- _STORED DATA_:
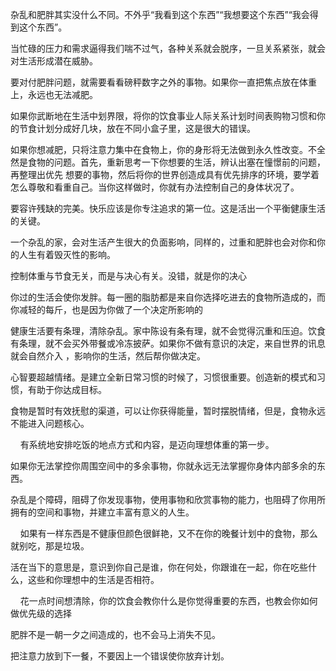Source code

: 杂乱和肥胖其实没什么不同。不外乎“我看到这个东西”“我想要这个东西”“我会得到这个东西”。

  

当忙碌的压力和需求逼得我们喘不过气，各种关系就会脱序，一旦关系紧张，就会对生活形成潜在威胁。

  

要对付肥胖问题，就需要看看磅秤数字之外的事物。如果你一直把焦点放在体重上，永远也无法减肥。

  

如果你武断地在生活中划界限，将你的饮食事业人际关系计划时间表购物习惯和你的节食计划分成好几块，放在不同小盒子里，这是很大的错误。

  

如果你想减肥，只将注意力集中在食物上，你的身形将无法做到永久性改变。不全然是食物的问题。首先，重新思考一下你想要的生活，辨认出塞在憧憬前的问题，再整理出优先
想要的事物，然后将你的世界创造成具有优先排序的环境，要学着怎么尊敬和看重自己。当你这样做时，你就有办法控制自己的身体状况了。

  

要容许残缺的完美。快乐应该是你专注追求的第一位。这是活出一个平衡健康生活的关键。

  

一个杂乱的家，会对生活产生很大的负面影响，同样的，过重和肥胖也会对你和你的人生有着毁灭性的影响。

  

控制体重与节食无关，而是与决心有关。没错，就是你的决心

  

你过的生活会使你发胖。每一圈的脂肪都是来自你选择吃进去的食物所造成的，而你减轻的每斤，也是因为你做了一个决定所影响的

  

健康生活要有条理，清除杂乱。家中陈设有条有理，就不会觉得沉重和压迫。饮食有条理，就不会买外带餐或冷冻披萨。如果你不做有意识的决定，来自世界的讯息就会自然介入
，影响你的生活，然后帮你做决定。

  

心智要超越情绪。是建立全新日常习惯的时候了，习惯很重要。创造新的模式和习惯，有助于你达成目标。

  

食物是暂时有效抚慰的渠道，可以让你获得能量，暂时摆脱情绪，但是，食物永远不能进入问题核心。

  

    有系统地安排吃饭的地点方式和内容，是迈向理想体重的第一步。

  

如果你无法掌控你周围空间中的多余事物，你就永远无法掌握你身体内部多余的东西。

  

杂乱是个障碍，阻碍了你发现事物，使用事物和欣赏事物的能力，也阻碍了你用所拥有的空间和事物，并建立丰富有意义的人生。

  

    如果有一样东西是不健康但颜色很鲜艳，又不在你的晚餐计划中的食物，那么就别吃，那是垃圾。

  

活在当下的意思是，意识到你自己是谁，你在何处，你跟谁在一起，你在吃些什么，这些和你理想中的生活是否相符。

  

    花一点时间想清除，你的饮食会教你什么是你觉得重要的东西，也教会你如何做优先级的选择

  

肥胖不是一朝一夕之间造成的，也不会马上消失不见。

  

把注意力放到下一餐，不要因上一个错误使你放弃计划。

- _TASK PROMPT_:
Repeat each line above exactly. The pictures stay out.

- _FINISHED TASK_:
Source code

: 杂乱和肥胖其实没什么不同。不外乎“我看到这个东西”“我想要这个东西”“我会得到这个东西”。

  

当忙碌的压力和需求逼得我们喘不过气，各种关系就会脱序，一旦关系紧张，就会对生活形成潜在威胁。

  

要对付肥胖问题，就需要看看磅秤数字之外的事物。如果你一直把焦点放在体重上，永远也无法减肥。

  

如果你武断地在生活中划界限，将你的饮食事业人际关系计划时间表购物习惯和你的节食计划分成好几块，放在不同小盒子里，这是很大的错误。

  

如果你想减肥，只将注意力集中在食物上，你的身形将无法做到永久性改变。不全然是食物的问题。首先，重新思考一下你想要的生活，辨认出塞在憧憬前的问题，再整理出优先
想要的事物，然后将你的世界创造成具有优先排序的环境，要学着怎么尊敬和看重自己。当你这样做时，你就有办法控制自己的身体状况了。

  

要容许残缺的完美。快乐应该是你专注追求的第一位。这是活出一个平衡健康生活的关键。

  

一个杂乱的家，会对生活产生很大的负面影响，同样的，过重和肥胖也会对你和你的人生有着毁灭性的影响。

  

控制体重与节食无关，而是与决心有关。没错，就是你的决心

  

你过的生活会使你发胖。每一圈的脂肪都是来自你选择吃进去的食物所造成的，而你减轻的每斤，也是因为你做了一个决定所影响的

  

健康生活要有条理，清除杂乱。家中陈设有条有理，就不会觉得沉重和压迫。饮食有条理，就不会买外带餐或冷冻披萨。如果你不做有意识的决定，来自世界的讯息就会自然介入
，影响你的生活，然后帮你做决定。

  

心智要超越情绪。是建立全新日常习惯的时候了，习惯很重要。创造新的模式和习惯，有助于你达成目标。

  

食物是暂时有效抚慰的渠道，可以让你获得能量，暂时摆脱情绪，但是，食物永远不能进入问题核心。

  

    有系统地安排吃饭的地点方式和内容，是迈向理想体重的第一步。

  

如果你无法掌控你周围空间中的多余事物，你就永远无法掌握你身体内部多余的东西。

  

杂乱是个障碍，阻碍了你发现事物，使用事物和欣赏事物的能力，也阻碍了你用所拥有的空间和事物，并建立丰富有意义的人生。

  

    如果有一样东西是不健康但颜色很鲜艳，又不在你的晚餐计划中的食物，那么就别吃，那是垃圾。

  

活在当下的意思是，意识到你自己是谁，你在何处，你跟谁在一起，你在吃些什么，这些和你理想中的生活是否相符。

  

    花一点时间想清除，你的饮食会教你什么是你觉得重要的东西，也教会你如何做优先级的选择

  

肥胖不是一朝一夕之间造成的，也不会马上消失不见。

  

把注意力放到下一餐，不要因上一个错误使你放弃计划。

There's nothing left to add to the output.